Dmytro Kryuchkov, a suspect in a graft case involving a top ally of President Petro Poroshenko, lawmaker Igor Kononenko, testified against the president and his associates in court on April 17.
Kyiv’s Solomyansky Court arrested Kryuvhkov and set his bail at Hr 7 million.
Kryuchkov was extradited to Ukraine from Germany on April 15.
In 2016 Kryuchkov, the CEO of power company Energomerezha, was charged by the National Anti-Corruption Bureau of Ukraine with embezzling Hr 356 million ($13.2 million) from power company Zaporizhzhyaoblenergo.
He denied the NABU’s accusations during a court hearing on his arrest on April 17.
Kryuchkov said that Poroshenko’s people had contacted him immediately after Energomerezha concluded power supply contracts in 2014.
Kryuchkov also said that he owns only 25 percent of Energomerezha, while the remaining shares are held by an offshore company controlled by Poroshenko and Bloc of Petro Poroshenko lawmakers Igor Kononenko and Yuriy Buglak. Buglak’s office declined to comment.
Poroshenko argued on April 15 that Kryuchkov’s extradition was a “pre-election scheme” hatched by presidential candidate Volodymyr Zelenskiy and oligarch Igor Kolomoisky, who is accused of backing Zelenskiy and denies having political links to him.
Oleg Medvedev, a spokesman for Poroshenko’s campaign, and Kononenko denied having any links to Kryuvhkov’s alleged scheme.
Kryuchkov claimed that Kononenko had received instructions from Poroshenko. Kryuchkov said he had regularly met Kononenko.
Kryuchkov also claimed that he had given a $500,000 bribe to Artem Sytnyk, head of the National Anti-Corruption Bureau of Ukraine, in exchange for his help in the corruption case.
The State Investigation Bureau opened a case on the alleged bribe. The NABU said Sytnyk could not comment on the issue due to the investigation.
Kryuchkov fled Ukraine in 2016. He was arrested in Germany in 2018 and was released on bail.
In early March, Kryuchkov submitted a request to the German authorities to voluntarily return him to Ukraine, and was sent to an extradition prison.
In March Radio Liberty/Radio Free Europe’s Schemes investigative show published alleged audio recordings of conversations between Kryuchkov and Kononenko, the brothers Grigory Surkis and Igor Surkis, Serhiy Storozhenko, an aide to Igor Rainin, formerly governor of Kharkiv Oblast and now Poroshenko’s chief of staff, Igor Kotvitsky, a People’s Front lawmaker and a close ally of Interior Minister Arsen Avakov, and other people. The recordings were mostly made in 2015.
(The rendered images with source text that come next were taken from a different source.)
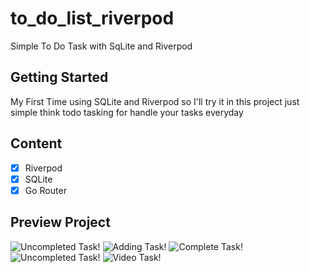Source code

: # to_do_list_riverpod

Simple To Do Task with SqLite and Riverpod

## Getting Started

My First Time using SQLite and Riverpod so I'll try it in this project just simple think todo
tasking for handle your tasks everyday

## Content

- [x] Riverpod
- [x] SQLite
- [x] Go Router

## Preview Project
![Uncompleted Task!](assets/preview/Uncomplete_Task.PNG)
![Adding Task!](assets/preview/Adding_Task.PNG)
![Complete Task!](assets/preview/Complete_Task.PNG)
![Uncompleted Task!](assets/preview/Uncomplete_Task.PNG)
![Video Task!](assets/preview/Task_Preview.gif)
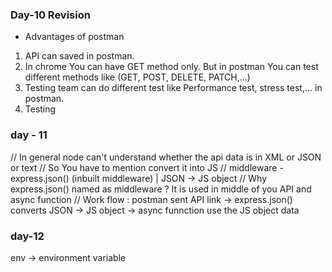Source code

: ### Day-10 Revision

- Advantages of postman

1. API can saved in postman.
2. In chrome You can have GET method only. But in postman You can test different methods like (GET, POST, DELETE, PATCH,...)
3. Testing team can do different test like Performance test, stress test,... in postman.
4. Testing

### day - 11

// In general node can't understand whether the api data is in XML or JSON or text
// So You have to mention convert it into JS
// middleware - express.json() (inbuilt middleware) | JSON -> JS object
// Why express.json() named as middleware ? It is used in middle of you API and async function
// Work flow : postman sent API link -> express.json() converts JSON -> JS object -> async funnction use the JS object data

### day-12

env -> environment variable

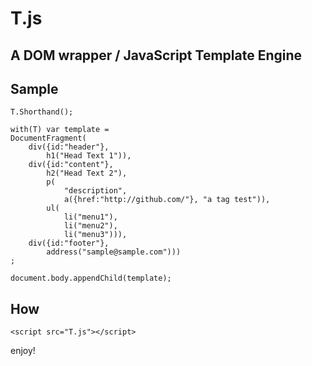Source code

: T.js
=======

A DOM wrapper / JavaScript Template Engine
------

## Sample

    T.Shorthand();

    with(T) var template =
    DocumentFragment(
        div({id:"header"},
            h1("Head Text 1")),
        div({id:"content"},
            h2("Head Text 2"),
            p(
                "description",
                a({href:"http://github.com/"}, "a tag test")),
            ul(
                li("menu1"),
                li("menu2"),
                li("menu3"))),
        div({id:"footer"},
            address("sample@sample.com")))
    ;

    document.body.appendChild(template);

## How

    <script src="T.js"></script>

enjoy!
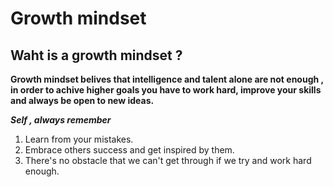 # Growth mindset
## Waht is a growth mindset ?
**Growth mindset belives that intelligence and talent alone are not enough , in  order to achive higher goals you have to work hard, improve your skills and always be open to new ideas.**

***Self , always remember***

1. Learn from your mistakes.
2. Embrace others success and get inspired by them.
3. There's no obstacle that we can't get through if we try and work hard enough.
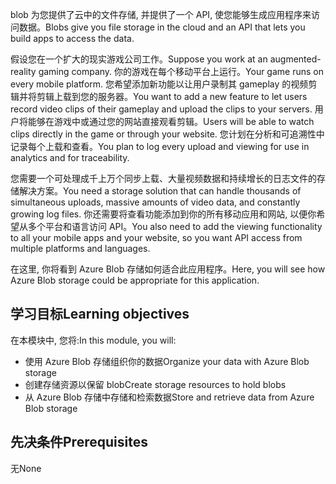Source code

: <span data-ttu-id="3c3f8-101">blob 为您提供了云中的文件存储, 并提供了一个 API, 使您能够生成应用程序来访问数据。</span><span class="sxs-lookup"><span data-stu-id="3c3f8-101">Blobs give you file storage in the cloud and an API that lets you build apps to access the data.</span></span>

<span data-ttu-id="3c3f8-102">假设您在一个扩大的现实游戏公司工作。</span><span class="sxs-lookup"><span data-stu-id="3c3f8-102">Suppose you work at an augmented-reality gaming company.</span></span> <span data-ttu-id="3c3f8-103">你的游戏在每个移动平台上运行。</span><span class="sxs-lookup"><span data-stu-id="3c3f8-103">Your game runs on every mobile platform.</span></span> <span data-ttu-id="3c3f8-104">您希望添加新功能以让用户录制其 gameplay 的视频剪辑并将剪辑上载到您的服务器。</span><span class="sxs-lookup"><span data-stu-id="3c3f8-104">You want to add a new feature to let users record video clips of their gameplay and upload the clips to your servers.</span></span> <span data-ttu-id="3c3f8-105">用户将能够在游戏中或通过您的网站直接观看剪辑。</span><span class="sxs-lookup"><span data-stu-id="3c3f8-105">Users will be able to watch clips directly in the game or through your website.</span></span> <span data-ttu-id="3c3f8-106">您计划在分析和可追溯性中记录每个上载和查看。</span><span class="sxs-lookup"><span data-stu-id="3c3f8-106">You plan to log every upload and viewing for use in analytics and for traceability.</span></span>

<span data-ttu-id="3c3f8-107">您需要一个可处理成千上万个同步上载、大量视频数据和持续增长的日志文件的存储解决方案。</span><span class="sxs-lookup"><span data-stu-id="3c3f8-107">You need a storage solution that can handle thousands of simultaneous uploads, massive amounts of video data, and constantly growing log files.</span></span> <span data-ttu-id="3c3f8-108">你还需要将查看功能添加到你的所有移动应用和网站, 以便你希望从多个平台和语言访问 API。</span><span class="sxs-lookup"><span data-stu-id="3c3f8-108">You also need to add the viewing functionality to all your mobile apps and your website, so you want API access from multiple platforms and languages.</span></span>

<span data-ttu-id="3c3f8-109">在这里, 你将看到 Azure Blob 存储如何适合此应用程序。</span><span class="sxs-lookup"><span data-stu-id="3c3f8-109">Here, you will see how Azure Blob storage could be appropriate for this application.</span></span>

## <a name="learning-objectives"></a><span data-ttu-id="3c3f8-110">学习目标</span><span class="sxs-lookup"><span data-stu-id="3c3f8-110">Learning objectives</span></span>

<span data-ttu-id="3c3f8-111">在本模块中, 您将:</span><span class="sxs-lookup"><span data-stu-id="3c3f8-111">In this module, you will:</span></span>

- <span data-ttu-id="3c3f8-112">使用 Azure Blob 存储组织你的数据</span><span class="sxs-lookup"><span data-stu-id="3c3f8-112">Organize your data with Azure Blob storage</span></span>
- <span data-ttu-id="3c3f8-113">创建存储资源以保留 blob</span><span class="sxs-lookup"><span data-stu-id="3c3f8-113">Create storage resources to hold blobs</span></span>
- <span data-ttu-id="3c3f8-114">从 Azure Blob 存储中存储和检索数据</span><span class="sxs-lookup"><span data-stu-id="3c3f8-114">Store and retrieve data from Azure Blob storage</span></span>

## <a name="prerequisites"></a><span data-ttu-id="3c3f8-115">先决条件</span><span class="sxs-lookup"><span data-stu-id="3c3f8-115">Prerequisites</span></span>  

<span data-ttu-id="3c3f8-116">无</span><span class="sxs-lookup"><span data-stu-id="3c3f8-116">None</span></span>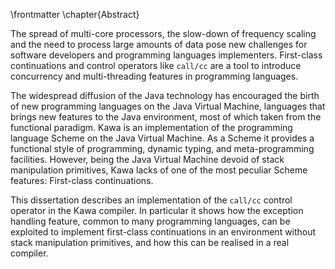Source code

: \frontmatter
\chapter{Abstract}

The spread of multi-core processors, the slow-down of frequency scaling and the need to process large amounts of data pose new challenges for software developers and programming languages implementers. First-class continuations and control operators like `call/cc` are a tool to introduce concurrency and multi-threading features in programming languages.

The widespread diffusion of the Java technology has encouraged the birth of new programming languages on the Java Virtual Machine, languages that brings new features to the Java environment, most of which taken from the functional paradigm. Kawa is an implementation of the programming language Scheme on the Java Virtual Machine. As a Scheme it provides a functional style of programming, dynamic typing, and meta-programming facilities. However, being the Java Virtual Machine devoid of stack manipulation primitives, Kawa lacks of one of the most peculiar Scheme features: First-class continuations.

This dissertation describes an implementation of the `call/cc` control operator in the Kawa compiler. In particular it shows how the exception handling feature, common to many programming languages, can be exploited to implement first-class continuations in an environment without stack manipulation primitives, and how this can be realised in a real compiler.

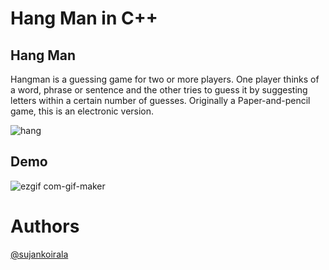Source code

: 
# Hang Man in C++

## Hang Man
Hangman is a guessing game for two or more players. One player thinks of a word, phrase or sentence and the other tries to guess it by suggesting letters within a certain number of guesses. Originally a Paper-and-pencil game, this is an electronic version.

![hang](https://user-images.githubusercontent.com/84112374/169305308-e35716fc-eff5-4db9-9253-ed8af27474ff.png)




## Demo

![ezgif com-gif-maker](https://user-images.githubusercontent.com/84112374/169305019-fc7bb23a-d009-4aa2-870c-0c76aa7faa91.gif)

# Authors

 [@sujankoirala](https://github.com/Sujan-Koirala021)
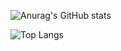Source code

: ![Anurag's GitHub stats](https://github-readme-stats.vercel.app/api?username=kimankim0001&show_icons=true&theme=radical)

![Top Langs](https://github-readme-stats.vercel.app/api/top-langs/?username=kimankim0001&layout=compact)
The conversations concern state-controlled power companies Zaporizhzhyaoblenergo, Cherkasyoblenergo and Kharkivoblenergo. The Surkis brothers had stakes in Cherkasyoblenergo and Kharkivoblenergo and still co-own Zaporizhzhyaoblenergo. In the conversations, they discuss the distribution of income from the power companies and ways to disrupt shareholder meetings to make sure that their loyalists run the companies.
Among other things, they discuss the alleged participation of Poroshenko, Rainin, Poroshenko’s former Chief of Staff Boris Lozhkin and Dmytro Vovk, a top Poroshenko ally and ex-head of energy regulator, in the schemes.
The Surkis brothers and Rainin did not respond to requests for comment. Storozhenko, Lozhkin, Vovk and Kotvitsky denied the accusations of wrongdoing.